本研究旨在比较这三种不同的氟比洛芬酯给药技术在减轻丙泊酚注射痛方面的有效性。
本前瞻性、随机、双盲、安慰剂对照研究在日本茨城县铫子爱和综合医院麻醉科进行。纳入年龄在20至65岁的日本择期手术患者,并将其随机分为6组:对照组在静脉注射0.5mg/kg丙泊酚前接受安慰剂(生理盐水);氟比洛芬组在注射0.5mg/kg丙泊酚前静脉注射50mg氟比洛芬酯;止血带对照组使用止血带2分钟后接受安慰剂(生理盐水),随后注射丙泊酚0.5mg/kg;止血带氟比洛芬组使用止血带2分钟并静脉注射50mg氟比洛芬酯后,再注射丙泊酚0.5mg/kg;混合对照组使用安慰剂(生理盐水)与丙泊酚0.5mg/kg的混合物诱导麻醉;混合氟比洛芬组使用50mg氟比洛芬酯与丙泊酚0.5mg/kg的混合物诱导麻醉。通过20号静脉留置针将丙泊酚注入手部最大静脉后,一名对分组不知情的研究者让患者使用4级语言评定量表评估注射部位的疼痛强度:0 = 无,1 = 轻度,2 = 中度,3 = 重度。研究者在术后24小时通过自发报告和患者访谈评估注射部位的不良反应(AEs)(疼痛、水肿、风团或炎症)。
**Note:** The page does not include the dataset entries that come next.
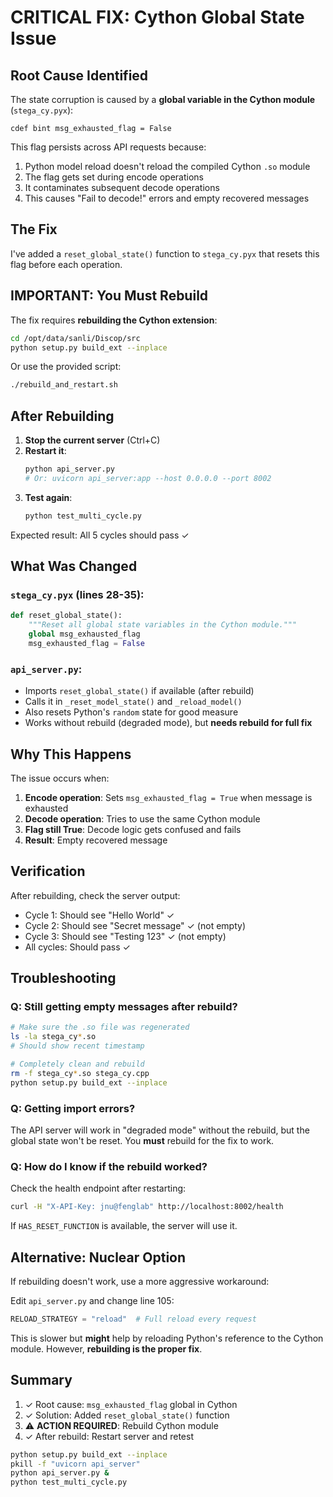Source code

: # CRITICAL FIX: Cython Global State Issue

## Root Cause Identified

The state corruption is caused by a **global variable in the Cython module** (`stega_cy.pyx`):

```cython
cdef bint msg_exhausted_flag = False
```

This flag persists across API requests because:
1. Python model reload doesn't reload the compiled Cython `.so` module
2. The flag gets set during encode operations
3. It contaminates subsequent decode operations
4. This causes "Fail to decode!" errors and empty recovered messages

## The Fix

I've added a `reset_global_state()` function to `stega_cy.pyx` that resets this flag before each operation.

## IMPORTANT: You Must Rebuild

The fix requires **rebuilding the Cython extension**:

```bash
cd /opt/data/sanli/Discop/src
python setup.py build_ext --inplace
```

Or use the provided script:

```bash
./rebuild_and_restart.sh
```

## After Rebuilding

1. **Stop the current server** (Ctrl+C)
2. **Restart it**:
   ```bash
   python api_server.py
   # Or: uvicorn api_server:app --host 0.0.0.0 --port 8002
   ```
3. **Test again**:
   ```bash
   python test_multi_cycle.py
   ```

Expected result: All 5 cycles should pass ✓

## What Was Changed

### `stega_cy.pyx` (lines 28-35):
```python
def reset_global_state():
    """Reset all global state variables in the Cython module."""
    global msg_exhausted_flag
    msg_exhausted_flag = False
```

### `api_server.py`:
- Imports `reset_global_state()` if available (after rebuild)
- Calls it in `_reset_model_state()` and `_reload_model()`
- Also resets Python's `random` state for good measure
- Works without rebuild (degraded mode), but **needs rebuild for full fix**

## Why This Happens

The issue occurs when:
1. **Encode operation**: Sets `msg_exhausted_flag = True` when message is exhausted
2. **Decode operation**: Tries to use the same Cython module
3. **Flag still True**: Decode logic gets confused and fails
4. **Result**: Empty recovered message

## Verification

After rebuilding, check the server output:
- Cycle 1: Should see "Hello World" ✓
- Cycle 2: Should see "Secret message" ✓ (not empty)
- Cycle 3: Should see "Testing 123" ✓ (not empty)
- All cycles: Should pass ✓

## Troubleshooting

### Q: Still getting empty messages after rebuild?
```bash
# Make sure the .so file was regenerated
ls -la stega_cy*.so
# Should show recent timestamp

# Completely clean and rebuild
rm -f stega_cy*.so stega_cy.cpp
python setup.py build_ext --inplace
```

### Q: Getting import errors?
The API server will work in "degraded mode" without the rebuild, but the global state won't be reset. You **must** rebuild for the fix to work.

### Q: How do I know if the rebuild worked?
Check the health endpoint after restarting:
```bash
curl -H "X-API-Key: jnu@fenglab" http://localhost:8002/health
```

If `HAS_RESET_FUNCTION` is available, the server will use it.

## Alternative: Nuclear Option

If rebuilding doesn't work, use a more aggressive workaround:

Edit `api_server.py` and change line 105:
```python
RELOAD_STRATEGY = "reload"  # Full reload every request
```

This is slower but **might** help by reloading Python's reference to the Cython module. However, **rebuilding is the proper fix**.

## Summary

1. ✓ Root cause: `msg_exhausted_flag` global in Cython
2. ✓ Solution: Added `reset_global_state()` function
3. ⚠️  **ACTION REQUIRED**: Rebuild Cython module
4. ✓ After rebuild: Restart server and retest

```bash
python setup.py build_ext --inplace
pkill -f "uvicorn api_server"
python api_server.py &
python test_multi_cycle.py
```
共评估了155例患者是否符合纳入标准。总共150例患者(71例男性,79例女性;平均[标准差]年龄,41[10]岁;平均[标准差]身高,161[9]cm;平均[标准差]体重,58[9]kg)被纳入并完成研究。每个治疗组包含25例患者。6组患者的人口统计学特征无显著差异。丙泊酚注射痛的总体发生率在对照组为92%(25例患者中的23例),而氟比洛芬组为60%(15/25)(P = 0.009);止血带对照组为84%(21/25),而止血带氟比洛芬组为32%(8/25)(P = 0.001);混合对照组为92%(23/25),而混合氟比洛芬组为80%(20/25)(P = 无统计学意义)。氟比洛芬组的疼痛评分中位数(1)显著低于对照组(2)(P = 0.002);止血带氟比洛芬组(0)的评分显著低于止血带对照组(2)(P = 0.001);混合对照组和混合氟比洛芬组的评分相当(分别为2对2;P = 无统计学意义)。与氟比洛芬组相比,止血带氟比洛芬组丙泊酚注射痛的发生率和严重程度均显著更低(均P < 0.05)。未观察到或报告注射部位的不良反应。
在这项针对成年日本手术患者的研究中,发现静脉闭塞前使用50mg氟比洛芬酯预处理在减轻丙泊酚注射痛方面比其他测试的氟比洛芬酯给药策略更有效。